#### BRIEF
Take the data below and copy exactly the lines starting at the one with "- *Métrica:* Linguagem" and finishing at the one with "- *Métrica:* Razão", both included.
START SUPPLIED DATA
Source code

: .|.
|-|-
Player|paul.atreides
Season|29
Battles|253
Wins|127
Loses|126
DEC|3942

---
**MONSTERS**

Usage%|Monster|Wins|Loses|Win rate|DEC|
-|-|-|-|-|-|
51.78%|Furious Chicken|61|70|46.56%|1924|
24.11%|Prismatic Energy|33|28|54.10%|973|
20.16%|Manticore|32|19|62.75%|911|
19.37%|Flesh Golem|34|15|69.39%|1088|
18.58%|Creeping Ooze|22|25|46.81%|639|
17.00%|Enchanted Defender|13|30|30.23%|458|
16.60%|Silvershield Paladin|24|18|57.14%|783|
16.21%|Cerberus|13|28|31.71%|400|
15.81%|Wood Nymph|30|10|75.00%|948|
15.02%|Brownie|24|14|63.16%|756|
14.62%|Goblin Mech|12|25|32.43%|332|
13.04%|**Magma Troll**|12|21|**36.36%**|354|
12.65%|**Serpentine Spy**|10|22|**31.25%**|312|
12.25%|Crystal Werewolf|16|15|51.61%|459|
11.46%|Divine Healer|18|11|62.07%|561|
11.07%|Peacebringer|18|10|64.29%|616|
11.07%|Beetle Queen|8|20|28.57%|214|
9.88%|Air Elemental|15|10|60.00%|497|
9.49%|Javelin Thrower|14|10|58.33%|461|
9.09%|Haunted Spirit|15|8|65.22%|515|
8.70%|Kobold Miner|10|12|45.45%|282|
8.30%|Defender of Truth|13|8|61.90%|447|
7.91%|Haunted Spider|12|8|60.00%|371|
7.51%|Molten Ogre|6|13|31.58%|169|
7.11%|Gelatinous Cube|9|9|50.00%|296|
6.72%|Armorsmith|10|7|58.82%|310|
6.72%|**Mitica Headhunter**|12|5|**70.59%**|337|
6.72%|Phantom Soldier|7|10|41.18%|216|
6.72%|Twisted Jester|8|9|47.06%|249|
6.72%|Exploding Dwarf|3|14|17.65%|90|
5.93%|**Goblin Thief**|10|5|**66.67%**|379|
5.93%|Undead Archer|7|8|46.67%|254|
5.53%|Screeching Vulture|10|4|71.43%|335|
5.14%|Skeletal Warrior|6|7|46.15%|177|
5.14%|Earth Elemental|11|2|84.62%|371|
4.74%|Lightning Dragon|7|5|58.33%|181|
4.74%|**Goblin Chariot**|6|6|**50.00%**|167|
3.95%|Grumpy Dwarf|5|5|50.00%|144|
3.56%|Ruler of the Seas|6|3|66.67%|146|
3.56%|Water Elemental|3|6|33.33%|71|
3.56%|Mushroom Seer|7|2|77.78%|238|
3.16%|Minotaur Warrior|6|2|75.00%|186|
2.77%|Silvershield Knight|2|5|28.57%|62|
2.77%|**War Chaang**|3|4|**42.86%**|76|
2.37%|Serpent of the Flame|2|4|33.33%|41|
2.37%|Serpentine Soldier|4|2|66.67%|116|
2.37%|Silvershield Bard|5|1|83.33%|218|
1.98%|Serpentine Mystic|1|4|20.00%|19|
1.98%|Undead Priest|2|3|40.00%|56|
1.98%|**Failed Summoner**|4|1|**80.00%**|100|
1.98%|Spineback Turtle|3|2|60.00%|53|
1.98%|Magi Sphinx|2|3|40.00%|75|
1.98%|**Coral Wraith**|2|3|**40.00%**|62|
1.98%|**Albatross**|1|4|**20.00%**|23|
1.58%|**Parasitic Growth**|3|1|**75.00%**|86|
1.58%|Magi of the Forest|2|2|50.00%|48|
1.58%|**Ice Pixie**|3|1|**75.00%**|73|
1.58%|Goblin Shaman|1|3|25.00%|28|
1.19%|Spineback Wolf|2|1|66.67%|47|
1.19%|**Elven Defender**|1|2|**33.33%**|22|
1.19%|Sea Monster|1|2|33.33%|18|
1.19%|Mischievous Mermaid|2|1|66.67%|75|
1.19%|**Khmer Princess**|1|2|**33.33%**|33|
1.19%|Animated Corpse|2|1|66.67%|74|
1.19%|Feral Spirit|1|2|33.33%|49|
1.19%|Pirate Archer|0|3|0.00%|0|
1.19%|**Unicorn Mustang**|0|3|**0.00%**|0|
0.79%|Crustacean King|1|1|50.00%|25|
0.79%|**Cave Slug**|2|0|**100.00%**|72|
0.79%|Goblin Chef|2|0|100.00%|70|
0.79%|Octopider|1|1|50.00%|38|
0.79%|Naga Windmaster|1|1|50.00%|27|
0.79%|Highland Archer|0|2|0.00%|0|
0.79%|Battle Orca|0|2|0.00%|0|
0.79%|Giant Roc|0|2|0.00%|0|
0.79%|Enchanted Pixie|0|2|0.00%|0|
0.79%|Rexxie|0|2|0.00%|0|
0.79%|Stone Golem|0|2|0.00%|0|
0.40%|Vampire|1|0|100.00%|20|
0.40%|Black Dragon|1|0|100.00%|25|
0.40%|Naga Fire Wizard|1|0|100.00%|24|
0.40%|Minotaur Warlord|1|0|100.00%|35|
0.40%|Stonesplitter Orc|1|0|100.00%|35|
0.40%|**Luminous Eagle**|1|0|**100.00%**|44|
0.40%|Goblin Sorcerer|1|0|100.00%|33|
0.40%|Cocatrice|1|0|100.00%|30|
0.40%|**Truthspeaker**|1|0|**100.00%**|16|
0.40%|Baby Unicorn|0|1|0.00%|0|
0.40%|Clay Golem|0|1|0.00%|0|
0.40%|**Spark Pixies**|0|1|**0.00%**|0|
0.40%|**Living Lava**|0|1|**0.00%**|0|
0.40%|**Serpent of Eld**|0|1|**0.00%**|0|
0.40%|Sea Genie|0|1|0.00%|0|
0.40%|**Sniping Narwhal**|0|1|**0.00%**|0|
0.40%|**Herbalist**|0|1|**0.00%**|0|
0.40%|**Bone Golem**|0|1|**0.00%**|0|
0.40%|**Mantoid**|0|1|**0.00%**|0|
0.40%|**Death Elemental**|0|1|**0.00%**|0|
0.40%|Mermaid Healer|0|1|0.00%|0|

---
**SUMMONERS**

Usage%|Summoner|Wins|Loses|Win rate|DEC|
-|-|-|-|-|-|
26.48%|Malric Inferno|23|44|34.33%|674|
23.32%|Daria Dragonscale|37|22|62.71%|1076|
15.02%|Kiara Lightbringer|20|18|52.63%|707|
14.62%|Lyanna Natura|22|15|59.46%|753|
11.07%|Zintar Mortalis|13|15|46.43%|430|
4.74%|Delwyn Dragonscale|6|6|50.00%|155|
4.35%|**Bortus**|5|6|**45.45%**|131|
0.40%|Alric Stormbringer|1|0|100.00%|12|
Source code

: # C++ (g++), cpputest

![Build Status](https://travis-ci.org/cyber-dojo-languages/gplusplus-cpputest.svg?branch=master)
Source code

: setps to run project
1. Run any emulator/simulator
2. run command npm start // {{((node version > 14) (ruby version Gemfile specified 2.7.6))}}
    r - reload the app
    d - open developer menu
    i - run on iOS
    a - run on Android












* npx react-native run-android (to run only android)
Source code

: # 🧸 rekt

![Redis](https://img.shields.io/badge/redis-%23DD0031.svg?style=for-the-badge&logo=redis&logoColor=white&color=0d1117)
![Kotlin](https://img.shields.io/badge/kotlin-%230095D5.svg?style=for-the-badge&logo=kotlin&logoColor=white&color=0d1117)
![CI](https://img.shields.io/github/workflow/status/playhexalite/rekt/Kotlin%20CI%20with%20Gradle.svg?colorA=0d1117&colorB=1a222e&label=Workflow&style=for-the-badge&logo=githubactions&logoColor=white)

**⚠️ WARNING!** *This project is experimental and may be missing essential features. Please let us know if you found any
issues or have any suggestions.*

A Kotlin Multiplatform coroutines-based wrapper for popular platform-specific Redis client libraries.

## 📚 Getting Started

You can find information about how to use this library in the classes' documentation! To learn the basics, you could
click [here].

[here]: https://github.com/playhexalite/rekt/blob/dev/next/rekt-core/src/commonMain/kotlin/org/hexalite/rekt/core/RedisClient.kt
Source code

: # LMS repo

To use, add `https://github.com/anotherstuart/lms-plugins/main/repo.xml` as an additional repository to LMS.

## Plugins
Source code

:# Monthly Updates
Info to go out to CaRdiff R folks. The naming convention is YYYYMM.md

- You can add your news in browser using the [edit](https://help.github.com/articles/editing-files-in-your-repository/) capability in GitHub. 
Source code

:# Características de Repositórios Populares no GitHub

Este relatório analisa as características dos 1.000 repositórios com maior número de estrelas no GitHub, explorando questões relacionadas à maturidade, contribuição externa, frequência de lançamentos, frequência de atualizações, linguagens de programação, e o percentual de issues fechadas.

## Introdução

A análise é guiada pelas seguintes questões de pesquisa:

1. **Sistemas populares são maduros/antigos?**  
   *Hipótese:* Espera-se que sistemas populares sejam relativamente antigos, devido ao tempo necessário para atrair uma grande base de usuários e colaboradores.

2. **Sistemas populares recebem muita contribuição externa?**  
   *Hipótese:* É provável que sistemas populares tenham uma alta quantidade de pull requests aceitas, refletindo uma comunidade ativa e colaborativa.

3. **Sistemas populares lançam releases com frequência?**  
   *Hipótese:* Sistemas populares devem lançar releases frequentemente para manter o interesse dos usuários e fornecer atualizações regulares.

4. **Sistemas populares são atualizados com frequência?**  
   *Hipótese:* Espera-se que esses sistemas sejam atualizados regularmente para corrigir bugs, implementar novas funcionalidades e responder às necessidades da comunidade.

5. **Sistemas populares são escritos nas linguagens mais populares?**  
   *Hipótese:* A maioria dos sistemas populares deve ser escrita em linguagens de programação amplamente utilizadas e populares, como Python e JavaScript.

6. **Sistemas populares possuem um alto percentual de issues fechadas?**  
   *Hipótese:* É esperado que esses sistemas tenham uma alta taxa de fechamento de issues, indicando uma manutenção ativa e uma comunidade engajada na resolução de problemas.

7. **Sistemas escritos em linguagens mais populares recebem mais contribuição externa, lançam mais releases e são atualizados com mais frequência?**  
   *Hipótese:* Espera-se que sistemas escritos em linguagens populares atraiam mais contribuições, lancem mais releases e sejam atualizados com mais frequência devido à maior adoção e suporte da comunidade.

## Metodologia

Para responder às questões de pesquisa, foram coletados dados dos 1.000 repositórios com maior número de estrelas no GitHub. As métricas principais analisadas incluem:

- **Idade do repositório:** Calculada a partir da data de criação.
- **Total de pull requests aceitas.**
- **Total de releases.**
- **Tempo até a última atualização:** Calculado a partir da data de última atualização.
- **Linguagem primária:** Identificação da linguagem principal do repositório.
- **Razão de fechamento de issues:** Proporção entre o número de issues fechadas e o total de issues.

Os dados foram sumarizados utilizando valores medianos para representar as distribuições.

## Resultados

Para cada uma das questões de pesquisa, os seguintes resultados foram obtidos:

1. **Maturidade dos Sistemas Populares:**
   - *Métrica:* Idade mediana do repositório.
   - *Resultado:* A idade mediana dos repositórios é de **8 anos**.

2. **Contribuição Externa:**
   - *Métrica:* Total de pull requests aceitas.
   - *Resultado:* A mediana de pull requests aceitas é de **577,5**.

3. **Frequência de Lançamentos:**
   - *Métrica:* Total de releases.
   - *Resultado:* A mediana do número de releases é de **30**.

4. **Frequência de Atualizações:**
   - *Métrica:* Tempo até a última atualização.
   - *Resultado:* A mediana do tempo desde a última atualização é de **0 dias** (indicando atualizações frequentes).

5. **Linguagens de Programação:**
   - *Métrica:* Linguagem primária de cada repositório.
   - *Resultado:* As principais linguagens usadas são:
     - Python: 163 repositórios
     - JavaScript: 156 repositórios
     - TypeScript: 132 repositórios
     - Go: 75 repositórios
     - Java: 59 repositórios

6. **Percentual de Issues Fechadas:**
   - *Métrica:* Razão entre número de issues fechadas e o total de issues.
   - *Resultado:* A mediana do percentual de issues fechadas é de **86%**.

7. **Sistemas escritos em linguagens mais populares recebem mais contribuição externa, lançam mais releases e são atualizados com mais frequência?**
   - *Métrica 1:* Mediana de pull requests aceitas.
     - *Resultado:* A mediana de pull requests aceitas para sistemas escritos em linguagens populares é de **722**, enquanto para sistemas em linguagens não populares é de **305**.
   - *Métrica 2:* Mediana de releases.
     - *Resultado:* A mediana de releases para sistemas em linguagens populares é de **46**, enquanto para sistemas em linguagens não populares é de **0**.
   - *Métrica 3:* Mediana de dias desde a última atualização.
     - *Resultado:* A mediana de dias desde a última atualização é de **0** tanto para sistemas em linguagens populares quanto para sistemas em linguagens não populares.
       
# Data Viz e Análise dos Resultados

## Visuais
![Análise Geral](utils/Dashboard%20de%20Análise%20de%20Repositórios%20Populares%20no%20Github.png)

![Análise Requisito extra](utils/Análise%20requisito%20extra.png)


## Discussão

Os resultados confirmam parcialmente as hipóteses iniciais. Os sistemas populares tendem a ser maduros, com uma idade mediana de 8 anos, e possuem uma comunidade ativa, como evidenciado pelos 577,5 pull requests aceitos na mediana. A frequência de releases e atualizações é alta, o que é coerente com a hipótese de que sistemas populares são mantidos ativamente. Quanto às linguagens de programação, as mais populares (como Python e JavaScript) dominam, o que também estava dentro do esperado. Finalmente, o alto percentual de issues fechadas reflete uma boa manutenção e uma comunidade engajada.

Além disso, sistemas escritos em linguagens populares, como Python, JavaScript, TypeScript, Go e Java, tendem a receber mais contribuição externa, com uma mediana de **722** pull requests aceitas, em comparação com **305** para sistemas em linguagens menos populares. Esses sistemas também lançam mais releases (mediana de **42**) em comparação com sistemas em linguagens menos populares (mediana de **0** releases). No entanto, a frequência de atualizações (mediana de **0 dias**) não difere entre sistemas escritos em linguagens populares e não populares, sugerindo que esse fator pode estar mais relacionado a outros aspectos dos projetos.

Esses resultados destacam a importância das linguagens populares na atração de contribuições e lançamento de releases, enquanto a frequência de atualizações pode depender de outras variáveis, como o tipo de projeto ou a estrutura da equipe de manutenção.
END SUPPLIED DATA
#### ANSWER SPACE
   - *Métrica:* Linguagem primária de cada repositório.
   - *Resultado:* As principais linguagens usadas são:
     - Python: 163 repositórios
     - JavaScript: 156 repositórios
     - TypeScript: 132 repositórios
     - Go: 75 repositórios
     - Java: 59 repositórios

6. **Percentual de Issues Fechadas:**
   - *Métrica:* Razão entre número de issues fechadas e o total de issues.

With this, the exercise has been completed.